Return every line below as is, leaving out the pictures.

# # #

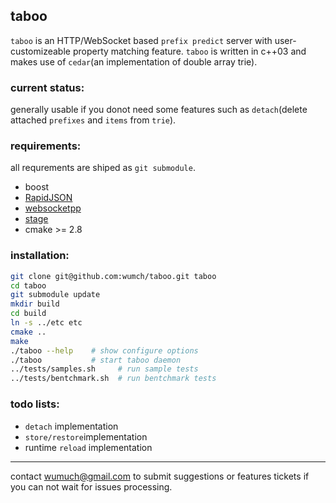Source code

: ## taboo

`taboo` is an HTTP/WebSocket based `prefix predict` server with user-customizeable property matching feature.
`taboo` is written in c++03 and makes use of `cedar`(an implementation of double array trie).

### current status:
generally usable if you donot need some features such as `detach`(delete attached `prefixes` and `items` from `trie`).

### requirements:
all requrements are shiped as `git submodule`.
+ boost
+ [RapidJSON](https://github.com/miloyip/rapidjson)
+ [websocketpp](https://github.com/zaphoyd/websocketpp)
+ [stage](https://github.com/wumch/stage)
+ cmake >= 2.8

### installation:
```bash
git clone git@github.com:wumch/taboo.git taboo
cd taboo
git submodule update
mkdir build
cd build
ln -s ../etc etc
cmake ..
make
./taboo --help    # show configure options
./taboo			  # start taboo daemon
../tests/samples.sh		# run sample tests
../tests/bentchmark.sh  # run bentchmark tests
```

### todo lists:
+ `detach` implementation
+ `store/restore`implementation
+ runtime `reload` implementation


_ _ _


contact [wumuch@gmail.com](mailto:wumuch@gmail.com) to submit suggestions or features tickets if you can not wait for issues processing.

# # #

■ Answer space
Source code

: ## taboo

`taboo` is an HTTP/WebSocket based `prefix predict` server with user-customizeable property matching feature.
`taboo` is written in c++03 and makes use of `cedar`(an implementation of double array trie).

### current status:
generally usable if you donot need some features such as `detach`(delete attached `prefixes` and `items` from `trie`).

### requirements:
all requrements are shiped as `git submodule`.
+ boost
+ [RapidJSON](https://github.com/miloyip/rapidjson)
+ [websocketpp](https://github.com/zaphoyd/websocketpp)
+ [stage](https://github.com/wumch/stage)
+ cmake >= 2.8

### installation:
```bash
git clone git@github.com:wumch/taboo.git taboo
cd taboo
git submodule update
mkdir build
cd build
ln -s ../etc etc
cmake ..
make
./taboo --help    # show configure options
./taboo			  # start taboo daemon
../tests/samples.sh		# run sample tests
../tests/bentchmark.sh  # run bentchmark tests
```

### todo lists:
+ `detach` implementation
+ `store/restore`implementation
+ runtime `reload` implementation


_ _ _


contact [wumuch@gmail.com](mailto:wumuch@gmail.com) to submit suggestions or features tickets if you can not wait for issues processing.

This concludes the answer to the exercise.